Open DHTs are an attractive way to store data for decentralized applications, since DHTs are themselves decentralized; IPFS, Etherium, Storj, and BitTorrent all use DHTs. The ePOST paper describes a case study of use of a DHT in a decentralized application (e-mail), and explains a number of unexpected reliability and consistency problems that arose, along with solutions. The KAD paper focuses on malicious Sybil attacks on a Kademlia DHT. Our job is to try to form an opinion about whether, all things considered, open DHTs are promising as a foundation for decentralized applications.

Are there lessons from ePOST about basing decentralized applications on peer-to-peer storage, particularly DHTs?

In ePost Section 3.1, what is the point of the multicast? What would go wrong if senders didn't perform the multicast (i.e. they only inserted the new message into the DHT)?

Why does ePOST store a log of each user's actions? Why not just store the user's mail directly in the DHT?
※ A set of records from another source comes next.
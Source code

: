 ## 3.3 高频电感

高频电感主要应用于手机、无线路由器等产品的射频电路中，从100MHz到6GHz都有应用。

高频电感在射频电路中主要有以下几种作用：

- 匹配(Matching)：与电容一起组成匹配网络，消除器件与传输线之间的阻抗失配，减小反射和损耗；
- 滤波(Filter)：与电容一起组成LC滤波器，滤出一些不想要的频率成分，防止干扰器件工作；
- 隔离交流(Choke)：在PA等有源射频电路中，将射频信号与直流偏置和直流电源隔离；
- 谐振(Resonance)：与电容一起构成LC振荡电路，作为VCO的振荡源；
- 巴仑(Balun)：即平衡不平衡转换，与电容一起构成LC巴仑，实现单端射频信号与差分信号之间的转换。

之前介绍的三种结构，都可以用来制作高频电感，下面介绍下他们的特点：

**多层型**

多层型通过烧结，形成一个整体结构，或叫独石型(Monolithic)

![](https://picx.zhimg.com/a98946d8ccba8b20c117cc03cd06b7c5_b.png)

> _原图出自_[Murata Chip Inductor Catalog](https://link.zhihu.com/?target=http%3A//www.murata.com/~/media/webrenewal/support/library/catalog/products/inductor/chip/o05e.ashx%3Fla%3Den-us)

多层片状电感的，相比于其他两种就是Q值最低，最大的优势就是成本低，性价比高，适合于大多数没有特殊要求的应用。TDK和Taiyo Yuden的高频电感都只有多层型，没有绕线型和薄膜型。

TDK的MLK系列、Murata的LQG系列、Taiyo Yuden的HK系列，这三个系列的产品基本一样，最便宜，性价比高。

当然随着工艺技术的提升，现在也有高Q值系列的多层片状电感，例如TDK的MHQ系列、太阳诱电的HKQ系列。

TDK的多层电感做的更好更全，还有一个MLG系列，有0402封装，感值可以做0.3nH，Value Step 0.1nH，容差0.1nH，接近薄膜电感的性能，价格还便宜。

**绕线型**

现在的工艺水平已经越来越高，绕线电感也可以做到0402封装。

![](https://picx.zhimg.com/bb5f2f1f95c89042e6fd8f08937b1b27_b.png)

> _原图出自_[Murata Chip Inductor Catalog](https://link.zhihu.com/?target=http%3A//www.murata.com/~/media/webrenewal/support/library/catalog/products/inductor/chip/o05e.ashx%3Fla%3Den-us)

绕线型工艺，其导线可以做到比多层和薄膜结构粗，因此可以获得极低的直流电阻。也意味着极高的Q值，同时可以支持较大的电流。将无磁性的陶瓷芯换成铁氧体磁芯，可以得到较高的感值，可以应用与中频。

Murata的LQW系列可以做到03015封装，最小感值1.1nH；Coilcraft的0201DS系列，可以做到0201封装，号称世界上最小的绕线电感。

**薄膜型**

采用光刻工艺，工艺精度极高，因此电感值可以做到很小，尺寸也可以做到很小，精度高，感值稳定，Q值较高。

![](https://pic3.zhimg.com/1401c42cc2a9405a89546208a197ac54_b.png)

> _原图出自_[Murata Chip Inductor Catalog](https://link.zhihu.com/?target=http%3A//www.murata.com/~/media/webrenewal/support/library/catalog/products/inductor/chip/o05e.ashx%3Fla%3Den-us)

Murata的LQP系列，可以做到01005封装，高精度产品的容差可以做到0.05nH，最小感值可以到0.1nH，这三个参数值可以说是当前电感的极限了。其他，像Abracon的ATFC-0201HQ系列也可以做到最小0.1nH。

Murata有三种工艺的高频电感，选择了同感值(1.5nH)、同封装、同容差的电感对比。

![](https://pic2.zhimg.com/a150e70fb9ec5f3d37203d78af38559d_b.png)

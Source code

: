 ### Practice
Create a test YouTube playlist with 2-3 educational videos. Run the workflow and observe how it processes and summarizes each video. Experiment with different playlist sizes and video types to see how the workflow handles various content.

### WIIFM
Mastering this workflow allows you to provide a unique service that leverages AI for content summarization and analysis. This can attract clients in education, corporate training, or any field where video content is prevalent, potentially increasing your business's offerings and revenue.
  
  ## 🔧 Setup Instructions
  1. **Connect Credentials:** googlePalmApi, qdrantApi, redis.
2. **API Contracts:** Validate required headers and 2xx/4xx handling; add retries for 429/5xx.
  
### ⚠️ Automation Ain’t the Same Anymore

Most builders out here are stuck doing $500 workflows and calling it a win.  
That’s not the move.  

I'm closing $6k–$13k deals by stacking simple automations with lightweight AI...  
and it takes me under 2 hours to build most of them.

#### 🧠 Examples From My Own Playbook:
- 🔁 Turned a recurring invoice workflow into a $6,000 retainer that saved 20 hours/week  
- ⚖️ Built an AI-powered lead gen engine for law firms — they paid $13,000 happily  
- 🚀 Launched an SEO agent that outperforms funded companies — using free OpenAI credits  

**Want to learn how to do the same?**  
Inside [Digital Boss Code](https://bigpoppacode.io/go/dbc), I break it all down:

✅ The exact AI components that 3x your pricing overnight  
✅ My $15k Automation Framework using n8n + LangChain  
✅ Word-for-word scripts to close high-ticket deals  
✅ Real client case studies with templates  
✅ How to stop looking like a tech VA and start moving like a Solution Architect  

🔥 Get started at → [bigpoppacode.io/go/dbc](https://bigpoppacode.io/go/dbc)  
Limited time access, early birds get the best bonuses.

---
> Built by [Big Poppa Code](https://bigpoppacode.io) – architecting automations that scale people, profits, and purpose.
How is the ePOST log structured (e.g. how does one find the log records)? The POST paper explains some details.

ePOST Section 3.3 says that almost all of the data in the DHT is immutable. What prevents the data from being changed? Is e-mail data naturally immutable, or does some aspect of the design force use of immutable storage? Would it make sense to represent folders, "read" flags, and deletion using mutable data?

ePOST Section 4.1 says that network partitions occur in real life, and caused trouble for ePOST. How would other systems we've looked at cope with partition?

The POST paper is a short read and explains some of the background for ePOST.

The POST paper's Section 2 mentions that it relies on the Pastry secure routing system. How does Pastry provide security?

Could the certificate authority in Section 3 of the POST paper use Keybase or Blockstack?

The KAD paper's Section 5 suggests an anti-Sybil scheme in which a central CA registers users and assigns them IDs. Does that seems like a good design?

Why not instead require each node to have a public/private key pair, to use its public key (or a hash of it) as its ID, and to have other nodes check signatures on messages? Would that prevent nodes from being able to choose their own IDs, and thus prevent nodes from executing eclipse attacks?

Why not require each node to use an ID that is a hash of its IP address? Wouldn't that prevent nodes from being able to choose their own IDs, and also prevent attackers from creating large numbers of fake "Sybil" nodes?

What was discovered to be wrong with Ethereum's use of Kademlia in early 2018? Was it serious? What was the fix?